## Your objective
Locate and copy each line in the data that contains the word "csdnimg".

## Data excerpts
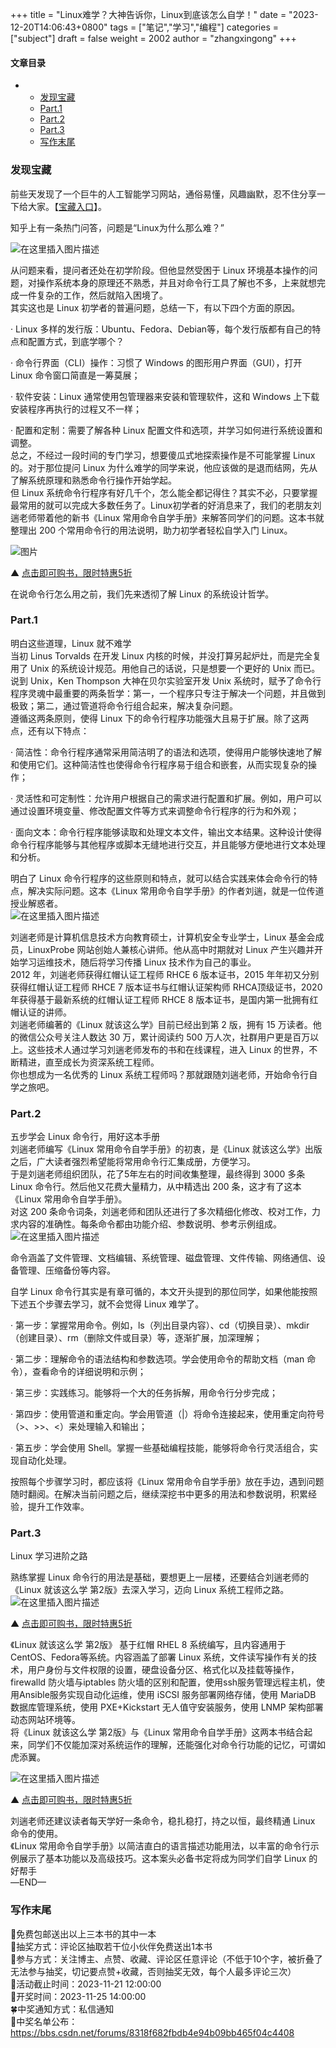 +++
title = "Linux难学？大神告诉你，Linux到底该怎么自学！"
date = "2023-12-20T14:06:43+0800"
tags = ["笔记","学习","编程"]
categories = ["subject"]
draft = false
weight = 2002
author = "zhangxingong"
+++



#### 文章目录

+   +   [发现宝藏](#_3)
    +   [Part.1](#Part1_30)
    +   [Part.2](#Part2_51)
    +   [Part.3](#Part3_75)
    +   [写作末尾](#_95)

### 发现宝藏

前些天发现了一个巨牛的人工智能学习网站，通俗易懂，风趣幽默，忍不住分享一下给大家。【[宝藏入口](https://www.captainbed.cn/dl)】。

知乎上有一条热门问答，问题是“Linux为什么那么难？”

![在这里插入图片描述](https://img-blog.csdnimg.cn/5eccde3418164b51a5dc1a3ea63821b7.png)

从问题来看，提问者还处在初学阶段。但他显然受困于 Linux 环境基本操作的问题，对操作系统本身的原理还不熟悉，并且对命令行工具了解也不多，上来就想完成一件复杂的工作，然后就陷入困境了。  
其实这也是 Linux 初学者的普遍问题，总结一下，有以下四个方面的原因。

· Linux 多样的发行版：Ubuntu、Fedora、Debian等，每个发行版都有自己的特点和配置方式，到底学哪个？

· 命令行界面（CLI）操作：习惯了 Windows 的图形用户界面（GUI），打开 Linux 命令窗口简直是一筹莫展；

· 软件安装：Linux 通常使用包管理器来安装和管理软件，这和 Windows 上下载安装程序再执行的过程又不一样；

· 配置和定制：需要了解各种 Linux 配置文件和选项，并学习如何进行系统设置和调整。  
总之，不经过一段时间的专门学习，想要傻瓜式地探索操作是不可能掌握 Linux 的。对于那位提问 Linux 为什么难学的同学来说，他应该做的是退而结网，先从了解系统原理和熟悉命令行操作开始学起。  
但 Linux 系统命令行程序有好几千个，怎么能全都记得住？其实不必，只要掌握最常用的就可以完成大多数任务了。Linux初学者的好消息来了，我们的老朋友刘遄老师带着他的新书《Linux 常用命令自学手册》来解答同学们的问题。这本书就整理出 200 个常用命令行的用法说明，助力初学者轻松自学入门 Linux。

![图片](https://img-blog.csdnimg.cn/6719f1a707cd49768b517c3f4b201652.png)

▲ [点击即可购书，限时特惠5折](https://item.jd.com/14242964.html)

在说命令行怎么用之前，我们先来透彻了解 Linux 的系统设计哲学。

### Part.1

明白这些道理，Linux 就不难学  
当初 Linus Torvalds 在开发 Linux 内核的时候，并没打算另起炉灶，而是完全复用了 Unix 的系统设计规范。用他自己的话说，只是想要一个更好的 Unix 而已。  
说到 Unix，Ken Thompson 大神在贝尔实验室开发 Unix 系统时，赋予了命令行程序灵魂中最重要的两条哲学：第一，一个程序只专注于解决一个问题，并且做到极致；第二，通过管道将命令行组合起来，解决复杂问题。  
遵循这两条原则，使得 Linux 下的命令行程序功能强大且易于扩展。除了这两点，还有以下特点：

· 简洁性：命令行程序通常采用简洁明了的语法和选项，使得用户能够快速地了解和使用它们。这种简洁性也使得命令行程序易于组合和嵌套，从而实现复杂的操作；

· 灵活性和可定制性：允许用户根据自己的需求进行配置和扩展。例如，用户可以通过设置环境变量、修改配置文件等方式来调整命令行程序的行为和外观；

· 面向文本：命令行程序能够读取和处理文本文件，输出文本结果。这种设计使得命令行程序能够与其他程序或脚本无缝地进行交互，并且能够方便地进行文本处理和分析。

明白了 Linux 命令行程序的这些原则和特点，就可以结合实践来体会命令行的特点，解决实际问题。这本《Linux 常用命令自学手册》的作者刘遄，就是一位传道授业解惑者。  
![在这里插入图片描述](https://img-blog.csdnimg.cn/4e4fe2e4ca0b4cab86e92d73f00c3034.png)

刘遄老师是计算机信息技术方向教育硕士，计算机安全专业学士，Linux 基金会成员，LinuxProbe 网站创始人兼核心讲师。他从高中时期就对 Linux 产生兴趣并开始学习运维技术，随后将学习传播 Linux 技术作为自己的事业。  
2012 年，刘遄老师获得红帽认证工程师 RHCE 6 版本证书，2015 年年初又分别获得红帽认证工程师 RHCE 7 版本证书与红帽认证架构师 RHCA顶级证书，2020年获得基于最新系统的红帽认证工程师 RHCE 8 版本证书，是国内第一批拥有红帽认证的讲师。  
刘遄老师编著的《Linux 就该这么学》目前已经出到第 2 版，拥有 15 万读者。他的微信公众号关注人数达 30 万，累计阅读约 500 万人次，社群用户更是百万以上。这些技术人通过学习刘遄老师发布的书和在线课程，进入 Linux 的世界，不断精进，直至成长为资深系统工程师。  
你也想成为一名优秀的 Linux 系统工程师吗？那就跟随刘遄老师，开始命令行自学之旅吧。

### Part.2

五步学会 Linux 命令行，用好这本手册  
刘遄老师编写《Linux 常用命令自学手册》的初衷，是《Linux 就该这么学》出版之后，广大读者强烈希望能将常用命令行汇集成册，方便学习。  
于是刘遄老师组织团队，花了5年左右的时间收集整理，最终得到 3000 多条 Linux 命令行。然后他又花费大量精力，从中精选出 200 条，这才有了这本《Linux 常用命令自学手册》。  
对这 200 条命令词条，刘遄老师和团队还进行了多次精细化修改、校对工作，力求内容的准确性。每条命令都由功能介绍、参数说明、参考示例组成。  
![在这里插入图片描述](https://img-blog.csdnimg.cn/f9cc17a1c69b47f98382eb9b73981d39.png#pic_center)

命令涵盖了文件管理、文档编辑、系统管理、磁盘管理、文件传输、网络通信、设备管理、压缩备份等内容。

自学 Linux 命令行其实是有章可循的，本文开头提到的那位同学，如果他能按照下述五个步骤去学习，就不会觉得 Linux 难学了。

· 第一步：掌握常用命令。例如，ls（列出目录内容）、cd（切换目录）、mkdir（创建目录）、rm（删除文件或目录）等，逐渐扩展，加深理解；

· 第二步：理解命令的语法结构和参数选项。学会使用命令的帮助文档（man 命令），查看命令的详细说明和示例；

· 第三步：实践练习。能够将一个大的任务拆解，用命令行分步完成；

· 第四步：使用管道和重定向。学会用管道（|）将命令连接起来，使用重定向符号（>、>>、<）来处理输入和输出；

· 第五步：学会使用 Shell。掌握一些基础编程技能，能够将命令行灵活组合，实现自动化处理。

按照每个步骤学习时，都应该将《Linux 常用命令自学手册》放在手边，遇到问题随时翻阅。在解决当前问题之后，继续深挖书中更多的用法和参数说明，积累经验，提升工作效率。

### Part.3

Linux 学习进阶之路

熟练掌握 Linux 命令行的用法是基础，要想更上一层楼，还要结合刘遄老师的《Linux 就该这么学 第2版》去深入学习，迈向 Linux 系统工程师之路。  
![在这里插入图片描述](https://img-blog.csdnimg.cn/c63b933e344d4ce5bedd91a8abf4084c.png#pic_center)

▲ [点击即可购书，限时特惠5折](https://item.jd.com/14242964.html)

《Linux 就该这么学 第2版》 基于红帽 RHEL 8 系统编写，且内容通用于CentOS、Fedora等系统。内容涵盖了部署 Linux 系统，文件读写操作有关的技术，用户身份与文件权限的设置，硬盘设备分区、格式化以及挂载等操作，firewalld 防火墙与iptables 防火墙的区别和配置，使用ssh服务管理远程主机，使用Ansible服务实现自动化运维，使用 iSCSI 服务部署网络存储，使用 MariaDB 数据库管理系统，使用 PXE+Kickstart 无人值守安装服务，使用 LNMP 架构部署动态网站环境等。  
将《Linux 就该这么学 第2版》与《Linux 常用命令自学手册》这两本书结合起来，同学们不仅能加深对系统运作的理解，还能强化对命令行功能的记忆，可谓如虎添翼。

![在这里插入图片描述](https://img-blog.csdnimg.cn/12510a8745d2473cbfbf843e34675008.png#pic_center)

▲ [点击即可购书，限时特惠5折](https://item.jd.com/14242964.html)

刘遄老师还建议读者每天学好一条命令，稳扎稳打，持之以恒，最终精通 Linux 命令的使用。  
《Linux 常用命令自学手册》以简洁直白的语言描述功能用法，以丰富的命令行示例展示了基本功能以及高级技巧。这本案头必备书定将成为同学们自学 Linux 的好帮手  
—END—

### 写作末尾

🌻免费包邮送出以上三本书的其中一本  
🌴抽奖方式：评论区抽取若干位小伙伴免费送出1本书  
🌵参与方式：关注博主、点赞、收藏、评论区任意评论（不低于10个字，被折叠了无法参与抽奖，切记要点赞+收藏，否则抽奖无效，每个人最多评论三次）  
🌼活动截止时间：2023-11-21 12:00:00  
🍒开奖时间：2023-11-25 14:00:00  
🍀中奖通知方式：私信通知  
🍉中奖名单公布：https://bbs.csdn.net/forums/8318f682fbdb4e94b09bb465f04c4408
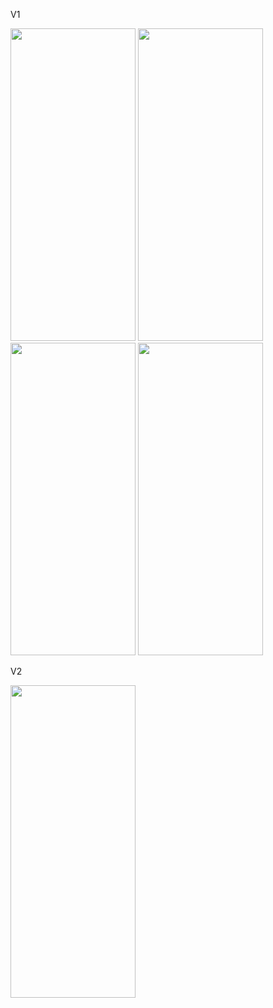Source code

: 
V1

<img src="https://github.com/user-attachments/assets/da781adf-dcf7-4b6d-b20e-cc1408885156" width="200" height="500"/>
<img src="https://github.com/user-attachments/assets/748eec97-cc84-4c86-b107-4af66e46746b" width="200" height="500"/>
<img src="https://github.com/user-attachments/assets/766fa85d-835f-44fe-999e-28b37ca589d2" width="200" height="500"/>
<img src="https://github.com/user-attachments/assets/d07acf46-7a9e-4645-a805-2c2960f3f23c" width="200" height="500"/>

V2

<img src="https://github.com/user-attachments/assets/c182d3ac-6f53-4445-a408-a9a0f21415ee" width="200" height="500"/>
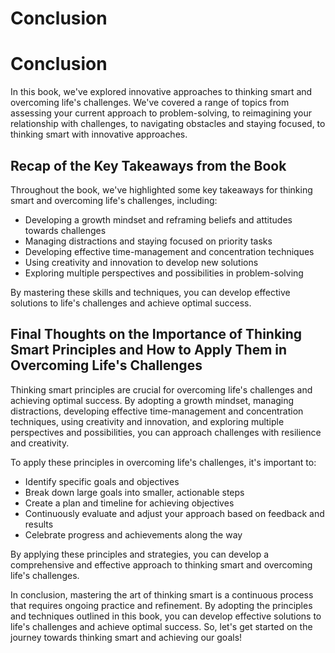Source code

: # Conclusion

Conclusion
==========

In this book, we've explored innovative approaches to thinking smart and overcoming life's challenges. We've covered a range of topics from assessing your current approach to problem-solving, to reimagining your relationship with challenges, to navigating obstacles and staying focused, to thinking smart with innovative approaches.

Recap of the Key Takeaways from the Book
----------------------------------------

Throughout the book, we've highlighted some key takeaways for thinking smart and overcoming life's challenges, including:

* Developing a growth mindset and reframing beliefs and attitudes towards challenges
* Managing distractions and staying focused on priority tasks
* Developing effective time-management and concentration techniques
* Using creativity and innovation to develop new solutions
* Exploring multiple perspectives and possibilities in problem-solving

By mastering these skills and techniques, you can develop effective solutions to life's challenges and achieve optimal success.

Final Thoughts on the Importance of Thinking Smart Principles and How to Apply Them in Overcoming Life's Challenges
-------------------------------------------------------------------------------------------------------------------

Thinking smart principles are crucial for overcoming life's challenges and achieving optimal success. By adopting a growth mindset, managing distractions, developing effective time-management and concentration techniques, using creativity and innovation, and exploring multiple perspectives and possibilities, you can approach challenges with resilience and creativity.

To apply these principles in overcoming life's challenges, it's important to:

* Identify specific goals and objectives
* Break down large goals into smaller, actionable steps
* Create a plan and timeline for achieving objectives
* Continuously evaluate and adjust your approach based on feedback and results
* Celebrate progress and achievements along the way

By applying these principles and strategies, you can develop a comprehensive and effective approach to thinking smart and overcoming life's challenges.

In conclusion, mastering the art of thinking smart is a continuous process that requires ongoing practice and refinement. By adopting the principles and techniques outlined in this book, you can develop effective solutions to life's challenges and achieve optimal success. So, let's get started on the journey towards thinking smart and achieving our goals!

## Reply
![在这里插入图片描述](https://img-blog.csdnimg.cn/5eccde3418164b51a5dc1a3ea63821b7.png)
![图片](https://img-blog.csdnimg.cn/6719f1a707cd49768b517c3f4b201652.png)
![在这里插入图片描述](https://img-blog.csdnimg.cn/4e4fe2e4ca0b4cab86e92d73f00c3034.png)
![在这里插入图片描述](https://img-blog.csdnimg.cn/f9cc17a1c69b47f98382eb9b73981d39.png#pic_center)
![在这里插入图片描述](https://img-blog.csdnimg.cn/c63b933e344d4ce5bedd91a8abf4084c.png#pic_center)
![在这里插入图片描述](https://img-blog.csdnimg.cn/12510a8745d2473cbfbf843e34675008.png#pic_center)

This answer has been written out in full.